# My birds flapping like crazy.. *confused*



## Valks

Hi everyone.

Im new here and Im so glad Ive found this forum. Ive been meaning to do this for a while now.

I have a lovely bird called TimTam (named after the Australian chocolate biscuit lol)
Hes fairly young I guess, we bought him from a very good pet shop about 18 months ago, Im guessing he was born 2010 in Oct or Nov. His heads now got heaps more yellow on it, it was almost grey when we got him.

My question I have is; is it normal for cockatiels to stand on their perch and flap their wings like mad.. inside their cage? He does this a bit and tbh its very annoying. Though I clean his cage out maybe 3 or 4 times a week.. when he does this wing flapping thing he sends whatever small contents in his cage all over the place, dust, down feathers etc.. I wish he'd stop! 

Is this normal for them to do this plse?


----------



## Scribbles

From what I've read it's your bird exercising his wings. Our bird Monte Carlo (yep named after the biscuit but we shorten it to just Monte!!) often does it when you first get him up and out of his cage in the morning. He will hang onto your finger and flap like crazy. Sometimes so hard and fast he ends up taking off. But like I said...I read that it's just your birdie exercising his wings. So a very normal thing to do.


----------



## Valks

Hi Scribbles, thanks. Well I hope its normal. Glad someone elses does this.

Its a bit disconcerting. He really goes to town hahaha.


----------



## Homer2012

My bird does this as well. I think they do it to get their exercise, and could also be that they are a little clumsy. Rusty used to be very clumsy and lose his balance. That is how he got his balance back. Now it is just for exercise.  He doesn't do it that often though....I let him out of his cage for most of the day. He knows how to climb back into his cage for food and water....and then he will fly back out of the cage and enjoy his freedom. 

Welcome to our forum!!!


----------



## Valks

Hmmm, so you have not clipper his wings?


----------



## Homer2012

I think you are talkin to me....No. I let him be flighted. In ways it is nerve racking because I have to be extra careful to make sure all ceiling fans are off...windows and doors are closed....but in the long run I enjoy watching him fly.


----------



## Valks

Hi Homer, yes I directed that at you 

I clip my birds wings.. I didnt really want to, but we got him really young and when I let him out of his cage he just flew into the windows, the slider door, I was really worried about him hurting himself. Now he really "tame" .. I even have him outside when I mow the lawns or what not. Hes like a little person... and wing end do grow back I guess.


----------



## Homer2012

Clip or flight has its pros and cons. Clipped you are free to take them outside but they cannot have the freedom of flying. Flying they have the freedom of flying but you have the risk of losing them to outside or flying into the walls and stuff. 

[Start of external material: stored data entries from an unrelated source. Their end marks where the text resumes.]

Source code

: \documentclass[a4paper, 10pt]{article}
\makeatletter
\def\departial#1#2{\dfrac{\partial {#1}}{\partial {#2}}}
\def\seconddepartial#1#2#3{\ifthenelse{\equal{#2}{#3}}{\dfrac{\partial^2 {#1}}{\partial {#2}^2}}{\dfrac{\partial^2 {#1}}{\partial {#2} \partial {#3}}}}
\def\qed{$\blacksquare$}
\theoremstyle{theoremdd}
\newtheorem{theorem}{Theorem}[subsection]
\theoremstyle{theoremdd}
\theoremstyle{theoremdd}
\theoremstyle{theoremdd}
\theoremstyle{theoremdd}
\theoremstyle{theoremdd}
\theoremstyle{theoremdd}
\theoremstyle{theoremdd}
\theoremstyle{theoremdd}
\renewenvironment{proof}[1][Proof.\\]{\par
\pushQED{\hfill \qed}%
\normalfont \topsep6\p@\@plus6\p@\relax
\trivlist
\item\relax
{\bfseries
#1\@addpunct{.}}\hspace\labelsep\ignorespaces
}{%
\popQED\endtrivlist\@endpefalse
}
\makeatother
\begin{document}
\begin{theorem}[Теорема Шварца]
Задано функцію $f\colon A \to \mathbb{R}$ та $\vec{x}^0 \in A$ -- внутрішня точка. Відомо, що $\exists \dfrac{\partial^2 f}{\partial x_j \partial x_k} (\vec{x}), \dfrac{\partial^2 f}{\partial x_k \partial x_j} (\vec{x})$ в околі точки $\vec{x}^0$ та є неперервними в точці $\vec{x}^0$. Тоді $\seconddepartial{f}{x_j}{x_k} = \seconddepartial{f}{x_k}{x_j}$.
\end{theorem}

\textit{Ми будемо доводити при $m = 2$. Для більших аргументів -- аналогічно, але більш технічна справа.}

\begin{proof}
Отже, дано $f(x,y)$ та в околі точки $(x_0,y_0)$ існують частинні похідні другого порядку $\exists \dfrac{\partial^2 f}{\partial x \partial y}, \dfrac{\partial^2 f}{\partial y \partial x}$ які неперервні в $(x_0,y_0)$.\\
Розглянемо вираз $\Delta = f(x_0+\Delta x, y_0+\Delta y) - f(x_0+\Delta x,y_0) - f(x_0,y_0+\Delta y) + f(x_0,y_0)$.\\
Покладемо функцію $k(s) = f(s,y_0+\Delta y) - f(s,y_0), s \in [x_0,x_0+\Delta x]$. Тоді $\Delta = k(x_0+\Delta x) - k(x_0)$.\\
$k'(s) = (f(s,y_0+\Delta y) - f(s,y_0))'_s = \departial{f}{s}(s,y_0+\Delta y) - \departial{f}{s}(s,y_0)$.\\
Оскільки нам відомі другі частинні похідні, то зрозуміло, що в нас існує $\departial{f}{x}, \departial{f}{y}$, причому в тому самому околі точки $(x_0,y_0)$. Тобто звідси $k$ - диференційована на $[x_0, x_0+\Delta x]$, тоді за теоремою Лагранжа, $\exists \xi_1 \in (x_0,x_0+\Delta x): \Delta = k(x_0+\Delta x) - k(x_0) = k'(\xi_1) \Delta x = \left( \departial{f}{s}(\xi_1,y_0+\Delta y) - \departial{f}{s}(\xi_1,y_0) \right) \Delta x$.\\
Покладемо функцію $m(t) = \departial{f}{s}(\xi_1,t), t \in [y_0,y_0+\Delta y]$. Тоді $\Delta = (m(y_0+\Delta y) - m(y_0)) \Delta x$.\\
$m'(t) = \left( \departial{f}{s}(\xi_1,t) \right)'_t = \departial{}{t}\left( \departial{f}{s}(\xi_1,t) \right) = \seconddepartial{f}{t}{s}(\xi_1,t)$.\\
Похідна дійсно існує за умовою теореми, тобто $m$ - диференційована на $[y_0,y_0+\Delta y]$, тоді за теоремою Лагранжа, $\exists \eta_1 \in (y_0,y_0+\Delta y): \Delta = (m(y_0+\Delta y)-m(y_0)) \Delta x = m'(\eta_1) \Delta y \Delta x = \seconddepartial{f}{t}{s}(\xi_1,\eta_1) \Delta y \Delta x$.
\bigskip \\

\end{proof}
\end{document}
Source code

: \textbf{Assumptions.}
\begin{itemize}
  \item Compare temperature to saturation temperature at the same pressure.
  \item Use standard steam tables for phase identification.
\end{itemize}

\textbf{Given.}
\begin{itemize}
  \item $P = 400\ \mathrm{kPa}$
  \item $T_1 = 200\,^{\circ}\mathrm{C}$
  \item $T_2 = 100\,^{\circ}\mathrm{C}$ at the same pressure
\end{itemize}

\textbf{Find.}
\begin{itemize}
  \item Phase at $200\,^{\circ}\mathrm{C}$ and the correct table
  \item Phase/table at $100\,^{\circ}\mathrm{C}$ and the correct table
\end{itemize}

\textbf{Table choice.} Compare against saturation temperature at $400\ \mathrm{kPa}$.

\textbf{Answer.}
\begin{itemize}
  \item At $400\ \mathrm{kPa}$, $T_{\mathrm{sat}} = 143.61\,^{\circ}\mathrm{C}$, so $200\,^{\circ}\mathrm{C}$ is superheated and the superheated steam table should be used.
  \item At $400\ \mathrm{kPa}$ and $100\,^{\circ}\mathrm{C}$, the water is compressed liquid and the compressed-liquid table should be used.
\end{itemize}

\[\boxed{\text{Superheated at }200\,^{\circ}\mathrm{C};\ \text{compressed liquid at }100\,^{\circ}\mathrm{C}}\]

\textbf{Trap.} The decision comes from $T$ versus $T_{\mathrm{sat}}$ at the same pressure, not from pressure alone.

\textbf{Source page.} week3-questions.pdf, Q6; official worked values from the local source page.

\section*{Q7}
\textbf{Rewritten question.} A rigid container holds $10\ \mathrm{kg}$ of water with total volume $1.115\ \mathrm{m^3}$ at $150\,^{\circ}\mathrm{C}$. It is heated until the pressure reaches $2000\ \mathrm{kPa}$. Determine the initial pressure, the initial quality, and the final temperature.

Rusty did the same thing when he was first learning the house. It really worried me and I was about to clip them, but he stopped doing it so I didn't.


----------



## nassrah

Dont forget that birds were designed by Nature to fly,so they need the freedom and exercise, its better for their health.We have both our birds flighted,we put mesh in all our apartment windows,but still supervise their out of cage time.Personally,I dont like clipped wings,seems to have more cons than pros.But its your decision anyway.X x


----------



## Valks

Yeah thanks, I dont mean to derail the thread, but clipping his wings has really REALLY helped. 

He can wonder around outside (with me there of course because of those nasty cats) .. and from the replies here I now will let him go for it if he wants to _perch flap_ hahaha. 

Everyone's input has been duly noted, thanks again.


----------



## Ghosth

I hope you are not taking him outside unsecured? As even a clipped wing bird just needs one gust of wind and could be gone.


----------



## Valks

Thats would have to be a darn windy day. I dont take him out on those, he doesnt like them, and its only in our backyard, not like Im wondering round the streets like a pirate lol.


----------



## Ghosth

Please take the time to read this.

http://talkcockatiels.com/showthread.php?t=13369&highlight=Escaped


----------



## Valks

Yes thats understandable but you need to know where I put him. We have a massive over hang on roof covering our lounge window, I have a hanging basket plant there with a perch and he sits there.. hes never on the ground as my main concern is blasted cats, hes completely sheltered and out of harms way. Also Im always there. He really loves it, its like his highlight of the day haha


----------



## roxy culver

Its still a safety concern as other birds could swoop out of the sky and grab him. And even without a wind, a clipped bird can fly a pretty good distance. Its just an fyi because we don't want anything bad to happen to your bird.


----------



## Valks

Yeah thanks for the heads up _b


----------



## MeanneyFids

if you are in the northern hemisphere, it is fall hawk migration as well. many many many birds of prey moving through, especially accipiters, like sharp shinned hawks, cooper's hawks, and northern goshawks... and falcons like kestrels and merlin. all of these birds are capable and willing to take a bird outside, even if the bird is seemingly safe on your shoulder or in the cage unsupervised.

its wise to have your bird on a harness or in the cage with you sitting outside with him 

hawks are very bold and many frequent cities and the accipiters will ambush their prey and merlin falcons are notorious among hawk watchers for appearing out of nowhere. many bird owners have lost their birds to hawks. and hawks will grab birds sitting on your shoulder.


just be careful, get a harness or keep him in his cage outside (and stay out there WITH him)  on a harness, keep the bird at chest level on your hand in front of you. gives your bird better protection against hawks.


not just hawks, but if a bird spooks, even clipped, it can get some distance and fly off. or worse yet, fly or land right into a waiting predator such as a neighbours dog or a cat.


----------



## Valks

Southern hemisphere here, land down under 

We dont really have Hawks that much in the city but we do have massive Seagulls, the Blackbacked type. He HATES these things, (as I do.. so noisy and you dont want one of them crapping on your car.. you'll be all day cleaning it off its so big :wacko: ) .. when they fly over the feathers on his head stand straight up, hes on high alert I guess..

Ive seen them carry off baby ducklings as well, horrible birds.

But like I said, Im always out there with him


----------



## MeanneyFids

i still think a harness would be a good idea. if the gulls take ducklings, its not far off to take a tiel. plus, i believe Australia has crows? a member here has lost their tiel to crows...


----------